=== PROBLEM DETAILS ===
All lines below containing "другого" are to be listed.

=== Saved entries ===
/---
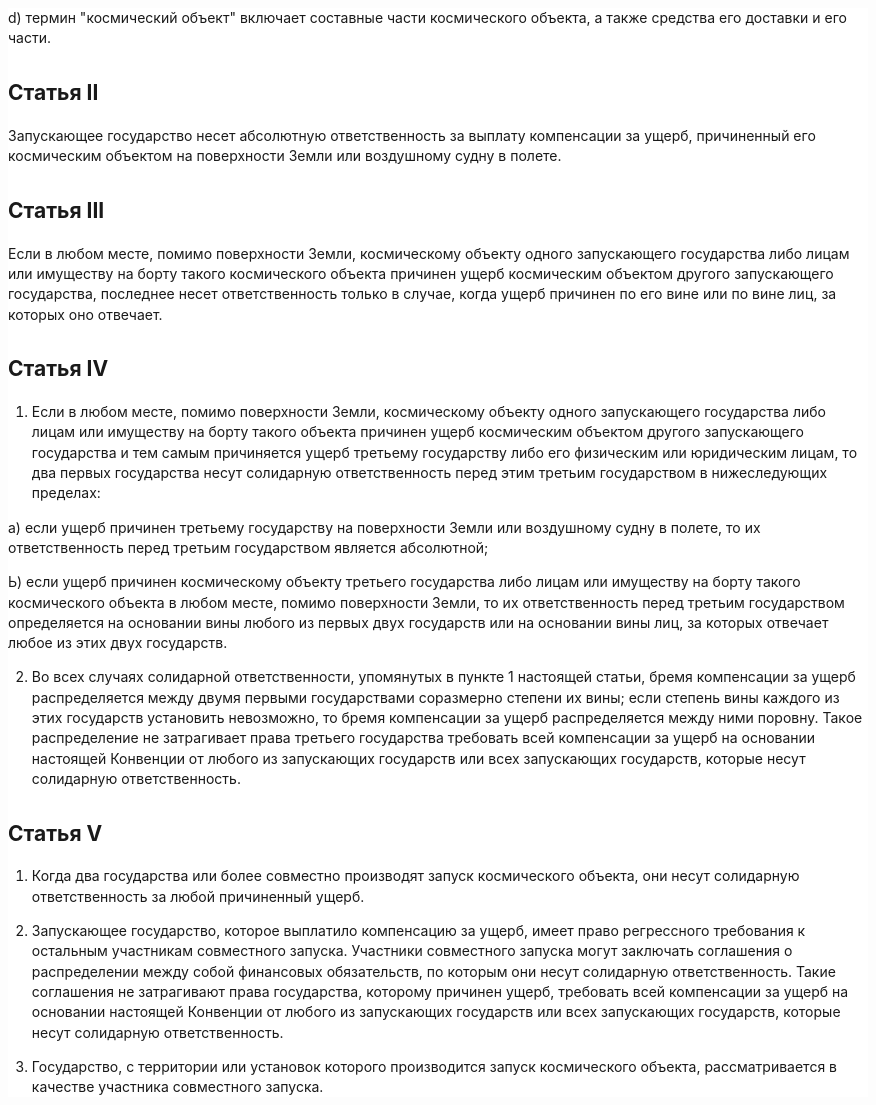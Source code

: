 d) термин "космический объект" включает составные части космического объекта, а также средства его доставки и его части.

## Статья II

Запускающее государство несет абсолютную ответственность за выплату компенсации за ущерб, причиненный его космическим объектом на поверхности Земли или воздушному судну в полете.

## Статья III

Если в любом месте, помимо поверхности Земли, космическому объекту одного запускающего государства либо лицам или имуществу на борту такого космического объекта причинен ущерб космическим объектом другого запускающего государства, последнее несет ответственность только в случае, когда ущерб причинен по его вине или по вине лиц, за которых оно отвечает.

## Статья IV

1. Если в любом месте, помимо поверхности Земли, космическому объекту одного запускающего государства либо лицам или имуществу на борту такого объекта причинен ущерб космическим объектом другого запускающего государства и тем самым причиняется ущерб третьему государству либо его физическим или юридическим лицам, то два первых государства несут солидарную ответственность перед этим третьим государством в нижеследующих пределах:

а) если ущерб причинен третьему государству на поверхности Земли или воздушному судну в полете, то их ответственность перед третьим государством является абсолютной;

Ь) если ущерб причинен космическому объекту третьего государства либо лицам или имуществу на борту такого космического объекта в любом месте, помимо поверхности Земли, то их ответственность перед третьим государством определяется на основании вины любого из первых двух государств или на основании вины лиц, за которых отвечает любое из этих двух государств.

2. Во всех случаях солидарной ответственности, упомянутых в пункте 1 настоящей статьи, бремя компенсации за ущерб распределяется между двумя первыми государствами соразмерно степени их вины; если степень вины каждого из этих государств установить невозможно, то бремя компенсации за ущерб распределяется между ними поровну. Такое распределение не затрагивает права третьего государства требовать всей компенсации за ущерб на основании настоящей Конвенции от любого из запускающих государств или всех запускающих государств, которые несут солидарную ответственность.

## Статья V

1. Когда два государства или более совместно производят запуск космического объекта, они несут солидарную ответственность за любой причиненный ущерб.

2. Запускающее государство, которое выплатило компенсацию за ущерб, имеет право регрессного требования к остальным участникам совместного запуска. Участники совместного запуска могут заключать соглашения о распределении между собой финансовых обязательств, по которым они несут солидарную ответственность. Такие соглашения не затрагивают права государства, которому причинен ущерб, требовать всей компенсации за ущерб на основании настоящей Конвенции от любого из запускающих государств или всех запускающих государств, которые несут солидарную ответственность.

3. Государство, с территории или установок которого производится запуск космического объекта, рассматривается в качестве участника совместного запуска.
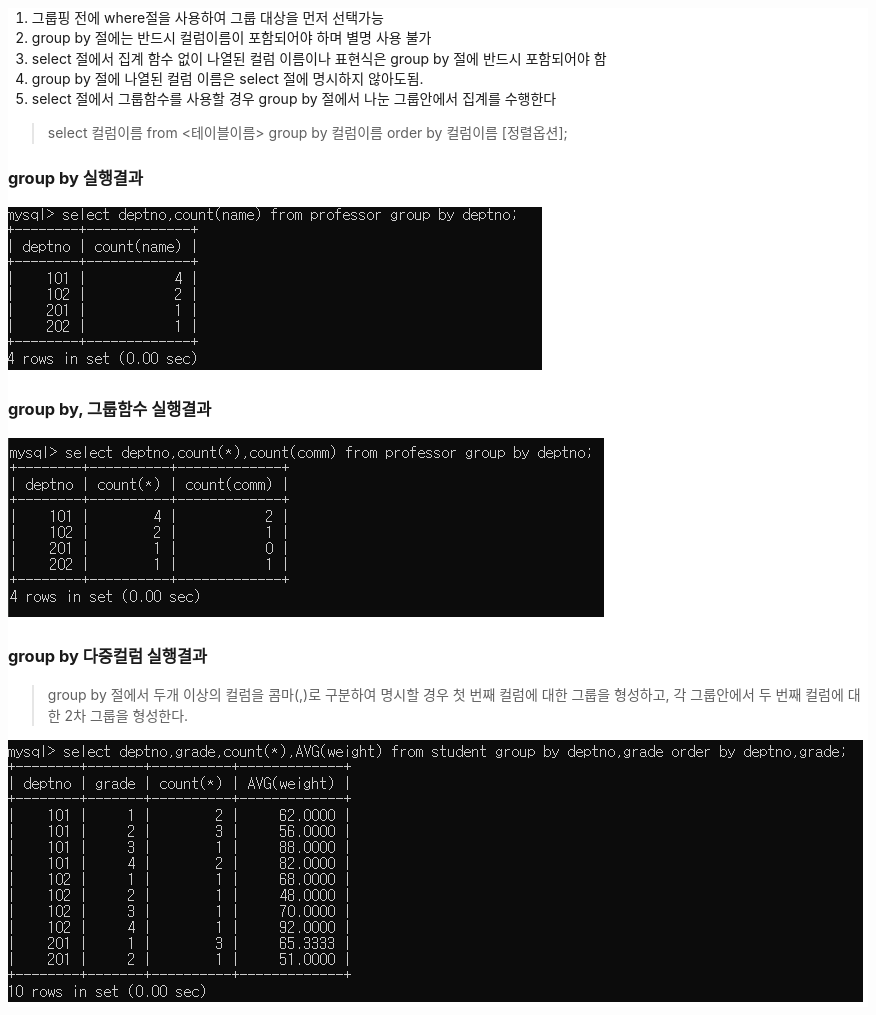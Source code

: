1. 그룹핑 전에 where절을 사용하여 그룹 대상을 먼저 선택가능
2. group by 절에는 반드시 컬럼이름이 포함되어야 하며 별명 사용 불가
3. select 절에서 집계 함수 없이 나열된 컬럼 이름이나 표현식은 group by 절에 반드시 포함되어야 함
4. group by 절에 나열된 컬럼 이름은 select 절에 명시하지 않아도됨.
5. select 절에서 그룹함수를 사용할 경우 group by 절에서 나눈 그룹안에서 집계를 수행한다

> select 컬럼이름 from <테이블이름> group by 컬럼이름 order by 컬럼이름 [정렬옵션];

### group by 실행결과
![실행결과](img/그룹조회/1.png)

### group by, 그룹함수 실행결과
![실행결과](img/그룹조회/2.png)

### group by 다중컬럼 실행결과

> group by 절에서 두개 이상의 컬럼을 콤마(,)로 구분하여 명시할 경우 첫 번째 컬럼에 대한 그룹을 형성하고, 각 그룹안에서 두 번째 컬럼에 대한 2차 그룹을 형성한다.

![실행결과](img/그룹조회/3.png)
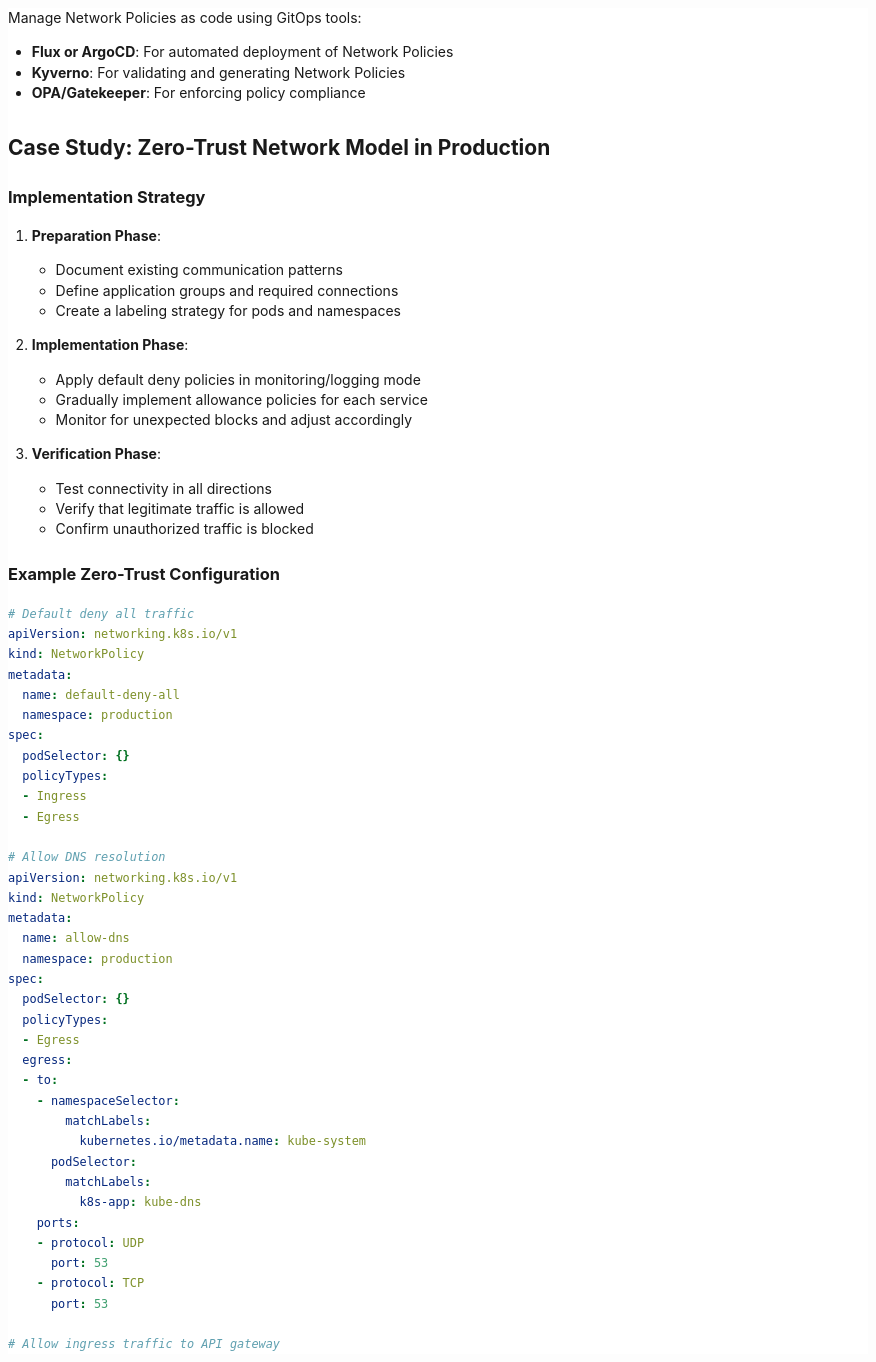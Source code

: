 Manage Network Policies as code using GitOps tools:

- **Flux or ArgoCD**: For automated deployment of Network Policies
- **Kyverno**: For validating and generating Network Policies
- **OPA/Gatekeeper**: For enforcing policy compliance

## Case Study: Zero-Trust Network Model in Production

### Implementation Strategy

1. **Preparation Phase**:
   - Document existing communication patterns
   - Define application groups and required connections
   - Create a labeling strategy for pods and namespaces

2. **Implementation Phase**:
   - Apply default deny policies in monitoring/logging mode
   - Gradually implement allowance policies for each service
   - Monitor for unexpected blocks and adjust accordingly

3. **Verification Phase**:
   - Test connectivity in all directions
   - Verify that legitimate traffic is allowed
   - Confirm unauthorized traffic is blocked

### Example Zero-Trust Configuration

```yaml
# Default deny all traffic
apiVersion: networking.k8s.io/v1
kind: NetworkPolicy
metadata:
  name: default-deny-all
  namespace: production
spec:
  podSelector: {}
  policyTypes:
  - Ingress
  - Egress

# Allow DNS resolution
apiVersion: networking.k8s.io/v1
kind: NetworkPolicy
metadata:
  name: allow-dns
  namespace: production
spec:
  podSelector: {}
  policyTypes:
  - Egress
  egress:
  - to:
    - namespaceSelector:
        matchLabels:
          kubernetes.io/metadata.name: kube-system
      podSelector:
        matchLabels:
          k8s-app: kube-dns
    ports:
    - protocol: UDP
      port: 53
    - protocol: TCP
      port: 53

# Allow ingress traffic to API gateway
```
\---
=== OUTPUT OF THE EXERCISE ===
Если в любом месте, помимо поверхности Земли, космическому объекту одного запускающего государства либо лицам или имуществу на борту такого космического объекта причинен ущерб космическим объектом другого запускающего государства, последнее несет ответственность только в случае, когда ущерб причинен по его вине или по вине лиц, за которых оно отвечает.
1. Если в любом месте, помимо поверхности Земли, космическому объекту одного запускающего государства либо лицам или имуществу на борту такого объекта причинен ущерб космическим объектом другого запускающего государства и тем самым причиняется ущерб третьему государству либо его физическим или юридическим лицам, то два первых государства несут солидарную ответственность перед этим третьим государством в нижеследующих пределах:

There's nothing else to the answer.